◆ SUPPLIED INFORMATION:
•••

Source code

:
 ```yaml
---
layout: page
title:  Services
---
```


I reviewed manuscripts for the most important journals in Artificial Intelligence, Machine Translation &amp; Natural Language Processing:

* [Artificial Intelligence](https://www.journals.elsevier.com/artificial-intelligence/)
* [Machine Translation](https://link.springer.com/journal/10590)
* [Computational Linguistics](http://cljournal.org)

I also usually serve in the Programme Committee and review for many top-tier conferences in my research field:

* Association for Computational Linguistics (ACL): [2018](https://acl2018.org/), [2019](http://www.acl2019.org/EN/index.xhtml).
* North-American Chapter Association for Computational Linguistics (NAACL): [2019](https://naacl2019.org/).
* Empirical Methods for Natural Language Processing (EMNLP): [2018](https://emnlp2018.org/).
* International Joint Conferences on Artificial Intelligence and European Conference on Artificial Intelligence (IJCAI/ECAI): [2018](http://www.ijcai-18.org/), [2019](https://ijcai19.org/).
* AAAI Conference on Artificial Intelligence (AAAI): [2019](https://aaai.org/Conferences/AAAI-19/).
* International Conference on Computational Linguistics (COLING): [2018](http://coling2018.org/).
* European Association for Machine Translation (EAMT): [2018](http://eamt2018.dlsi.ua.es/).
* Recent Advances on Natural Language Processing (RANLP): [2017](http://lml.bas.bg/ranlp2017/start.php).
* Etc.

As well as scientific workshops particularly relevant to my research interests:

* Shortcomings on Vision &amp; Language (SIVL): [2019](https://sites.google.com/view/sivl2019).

•••

◆ HOW TO COMPLETE THIS TASK:
From the data above, copy each line with the string "Translation" in it.

◆ ANSWER SPACE:
I reviewed manuscripts for the most important journals in Artificial Intelligence, Machine Translation &amp; Natural Language Processing:
* [Machine Translation](https://link.springer.com/journal/10590)
* European Association for Machine Translation (EAMT): [2018](http://eamt2018.dlsi.ua.es/).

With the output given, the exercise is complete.